Posted: 9/14/2011 7:22:19 AM

haviing two room mates listening in while you have sex ain't sexy guys


I'm sure that some would beg to differ, Canam Miles

But on a more serious note, I think what most of these people are missing is that this isn't necessarily Jen's personal list. This is just something she came up with to help "nice guys" make themselves stand out from the crowd of "nice guys." Sure, being nice is great but what else does he have to offer?
 totalazzhole
Joined: 3/27/2011
Msg: 315
the nice guy...are you willing to put in the time?
Posted: 9/14/2011 10:06:42 AM
actually being 'nice' isn't important at all as long as one has most of the other attributes..$, career, body, etc.

it might be a drawback; arrogance & c0ckiness more often seem to win the day.

not a "whine" , an observation.
 NonamousDog
Joined: 4/20/2011
Msg: 316
the nice guy...are you willing to put in the time?
Posted: 9/14/2011 12:18:26 PM
femaleandflirty@

"But by and large men tend to go for women above their attractiveness level and feel that if they have money or sexperience or whatever they can get them."
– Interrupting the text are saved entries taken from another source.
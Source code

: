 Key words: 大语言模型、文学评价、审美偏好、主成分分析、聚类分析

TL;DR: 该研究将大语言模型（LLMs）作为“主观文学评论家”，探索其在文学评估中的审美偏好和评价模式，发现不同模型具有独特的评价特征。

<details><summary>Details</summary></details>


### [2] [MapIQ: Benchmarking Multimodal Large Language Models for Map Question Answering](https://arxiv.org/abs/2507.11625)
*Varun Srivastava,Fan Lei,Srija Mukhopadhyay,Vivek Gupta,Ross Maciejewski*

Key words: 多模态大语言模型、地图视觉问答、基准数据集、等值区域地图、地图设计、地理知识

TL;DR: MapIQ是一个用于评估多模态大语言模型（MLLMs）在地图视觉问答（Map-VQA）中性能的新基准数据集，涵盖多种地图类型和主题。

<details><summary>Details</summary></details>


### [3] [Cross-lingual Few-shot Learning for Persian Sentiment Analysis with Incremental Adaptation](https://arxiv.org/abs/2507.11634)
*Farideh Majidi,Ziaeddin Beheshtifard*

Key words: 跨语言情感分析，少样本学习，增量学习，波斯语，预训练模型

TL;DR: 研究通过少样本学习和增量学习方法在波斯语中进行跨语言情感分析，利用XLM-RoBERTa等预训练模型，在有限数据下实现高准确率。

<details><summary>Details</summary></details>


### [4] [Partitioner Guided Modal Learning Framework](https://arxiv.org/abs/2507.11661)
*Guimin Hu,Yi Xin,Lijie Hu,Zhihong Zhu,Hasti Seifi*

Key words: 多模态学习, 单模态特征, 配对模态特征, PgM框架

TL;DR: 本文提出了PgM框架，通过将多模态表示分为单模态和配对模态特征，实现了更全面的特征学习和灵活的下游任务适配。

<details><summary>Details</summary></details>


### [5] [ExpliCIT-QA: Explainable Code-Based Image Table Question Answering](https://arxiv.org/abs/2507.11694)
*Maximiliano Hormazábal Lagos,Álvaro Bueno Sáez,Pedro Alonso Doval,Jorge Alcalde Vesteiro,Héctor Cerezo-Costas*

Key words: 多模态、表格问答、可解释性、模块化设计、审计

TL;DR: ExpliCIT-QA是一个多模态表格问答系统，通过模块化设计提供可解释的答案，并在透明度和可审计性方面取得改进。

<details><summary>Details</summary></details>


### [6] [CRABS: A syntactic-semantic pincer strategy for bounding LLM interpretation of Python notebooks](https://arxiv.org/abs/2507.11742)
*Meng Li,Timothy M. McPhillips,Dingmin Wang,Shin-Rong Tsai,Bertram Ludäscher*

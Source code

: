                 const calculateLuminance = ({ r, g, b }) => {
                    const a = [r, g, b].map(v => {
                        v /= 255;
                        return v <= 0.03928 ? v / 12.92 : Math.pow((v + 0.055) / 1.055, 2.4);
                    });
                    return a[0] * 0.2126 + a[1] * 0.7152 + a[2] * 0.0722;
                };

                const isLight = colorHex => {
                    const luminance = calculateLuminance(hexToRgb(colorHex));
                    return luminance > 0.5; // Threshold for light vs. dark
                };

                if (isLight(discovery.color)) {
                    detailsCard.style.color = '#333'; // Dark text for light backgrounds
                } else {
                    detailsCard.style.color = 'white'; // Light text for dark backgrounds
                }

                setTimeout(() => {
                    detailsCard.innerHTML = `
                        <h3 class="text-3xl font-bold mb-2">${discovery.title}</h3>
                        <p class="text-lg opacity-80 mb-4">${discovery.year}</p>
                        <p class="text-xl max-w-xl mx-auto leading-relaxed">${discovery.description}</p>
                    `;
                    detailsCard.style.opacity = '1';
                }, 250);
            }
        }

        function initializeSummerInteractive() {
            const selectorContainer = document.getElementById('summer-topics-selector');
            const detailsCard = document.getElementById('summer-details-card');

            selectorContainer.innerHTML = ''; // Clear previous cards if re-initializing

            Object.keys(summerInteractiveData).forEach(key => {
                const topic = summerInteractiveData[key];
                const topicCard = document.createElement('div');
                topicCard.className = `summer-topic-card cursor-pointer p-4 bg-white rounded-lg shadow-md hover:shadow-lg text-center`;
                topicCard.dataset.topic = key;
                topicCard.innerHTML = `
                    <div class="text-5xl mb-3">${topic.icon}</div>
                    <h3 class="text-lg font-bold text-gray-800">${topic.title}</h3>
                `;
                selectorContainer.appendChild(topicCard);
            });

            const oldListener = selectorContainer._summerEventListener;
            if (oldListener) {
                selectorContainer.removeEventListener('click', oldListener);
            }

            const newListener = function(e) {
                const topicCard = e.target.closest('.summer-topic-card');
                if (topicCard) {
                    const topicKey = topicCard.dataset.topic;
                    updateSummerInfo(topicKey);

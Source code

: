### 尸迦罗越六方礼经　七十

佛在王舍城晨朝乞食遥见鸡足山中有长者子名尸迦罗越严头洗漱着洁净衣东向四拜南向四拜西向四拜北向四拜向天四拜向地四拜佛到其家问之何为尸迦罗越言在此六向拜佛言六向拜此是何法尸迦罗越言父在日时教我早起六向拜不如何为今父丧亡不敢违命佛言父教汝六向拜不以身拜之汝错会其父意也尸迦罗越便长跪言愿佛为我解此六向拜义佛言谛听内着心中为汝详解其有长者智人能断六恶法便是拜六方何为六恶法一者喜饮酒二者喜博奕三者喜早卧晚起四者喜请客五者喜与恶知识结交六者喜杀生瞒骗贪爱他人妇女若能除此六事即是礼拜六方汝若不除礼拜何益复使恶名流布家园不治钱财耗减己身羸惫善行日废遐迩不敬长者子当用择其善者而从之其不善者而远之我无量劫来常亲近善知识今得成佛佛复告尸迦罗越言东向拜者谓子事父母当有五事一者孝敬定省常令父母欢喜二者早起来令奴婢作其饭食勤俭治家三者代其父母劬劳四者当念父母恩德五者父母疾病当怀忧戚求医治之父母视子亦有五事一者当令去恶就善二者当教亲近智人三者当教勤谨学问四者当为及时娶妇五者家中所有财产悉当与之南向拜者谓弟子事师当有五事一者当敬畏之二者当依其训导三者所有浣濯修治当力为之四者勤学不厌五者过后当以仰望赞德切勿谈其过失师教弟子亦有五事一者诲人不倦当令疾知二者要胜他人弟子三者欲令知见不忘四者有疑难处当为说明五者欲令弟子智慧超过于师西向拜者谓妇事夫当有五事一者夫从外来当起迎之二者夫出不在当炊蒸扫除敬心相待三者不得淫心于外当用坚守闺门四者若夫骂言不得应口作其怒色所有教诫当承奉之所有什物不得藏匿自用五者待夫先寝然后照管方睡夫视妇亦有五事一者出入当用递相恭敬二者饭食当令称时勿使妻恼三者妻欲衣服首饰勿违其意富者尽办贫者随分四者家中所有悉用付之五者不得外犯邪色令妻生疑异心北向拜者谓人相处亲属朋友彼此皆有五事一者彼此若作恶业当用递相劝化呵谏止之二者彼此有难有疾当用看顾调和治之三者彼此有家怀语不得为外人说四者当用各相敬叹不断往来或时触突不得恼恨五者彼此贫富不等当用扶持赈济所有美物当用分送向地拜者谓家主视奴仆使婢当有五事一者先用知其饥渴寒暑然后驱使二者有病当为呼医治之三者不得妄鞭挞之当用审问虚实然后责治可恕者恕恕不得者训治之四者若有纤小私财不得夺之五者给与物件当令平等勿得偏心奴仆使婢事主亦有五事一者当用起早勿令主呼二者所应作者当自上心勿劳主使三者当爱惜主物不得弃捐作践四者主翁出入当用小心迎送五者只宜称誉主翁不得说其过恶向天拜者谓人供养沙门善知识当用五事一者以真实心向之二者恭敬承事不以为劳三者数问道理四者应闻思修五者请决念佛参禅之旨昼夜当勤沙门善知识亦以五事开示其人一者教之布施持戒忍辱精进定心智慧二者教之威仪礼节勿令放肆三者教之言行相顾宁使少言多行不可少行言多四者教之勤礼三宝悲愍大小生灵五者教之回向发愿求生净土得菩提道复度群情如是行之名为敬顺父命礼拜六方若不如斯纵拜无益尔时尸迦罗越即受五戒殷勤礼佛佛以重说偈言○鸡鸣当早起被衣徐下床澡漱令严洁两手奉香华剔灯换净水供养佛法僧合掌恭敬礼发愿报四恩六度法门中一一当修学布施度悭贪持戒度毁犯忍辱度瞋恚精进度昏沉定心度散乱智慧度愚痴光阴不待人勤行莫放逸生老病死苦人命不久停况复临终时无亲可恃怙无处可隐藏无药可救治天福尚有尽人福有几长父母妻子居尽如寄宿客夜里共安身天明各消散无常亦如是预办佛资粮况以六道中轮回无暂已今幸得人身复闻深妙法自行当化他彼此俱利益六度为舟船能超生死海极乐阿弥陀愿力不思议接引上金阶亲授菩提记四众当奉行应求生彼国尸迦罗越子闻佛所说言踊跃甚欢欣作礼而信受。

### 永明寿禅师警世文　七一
I keep reading words to that effect all over the internet, but can anyone cite any evidence for it?
I think it might just be a handy way for women to dismiss men's complaints about the dating culture, whether those complaints are justified or not.
 cooldude
Joined: 4/26/2004
Msg: 317
the nice guy...are you willing to put in the time?
Posted: 9/14/2011 10:23:34 PM

But by and large men tend to go for women above their attractiveness level


So how do we measure attractiveness level? We all seem to have our own ruler.
 woobytoodsday
Joined: 12/13/2006
Msg: 318
the nice guy...are you willing to put in the time?
Posted: 9/18/2011 3:44:31 PM
I think OPie is responding to the "nice guy" who constantly comes to the table here with ONE thing: his "niceness" ~~ which isn't really. It's chokl't dipped hostility which they expect to go unnoticed. No one objects to genuinely NICE human beings. It's not *enough* to bring to any table ever, but not objectionable in an of itself.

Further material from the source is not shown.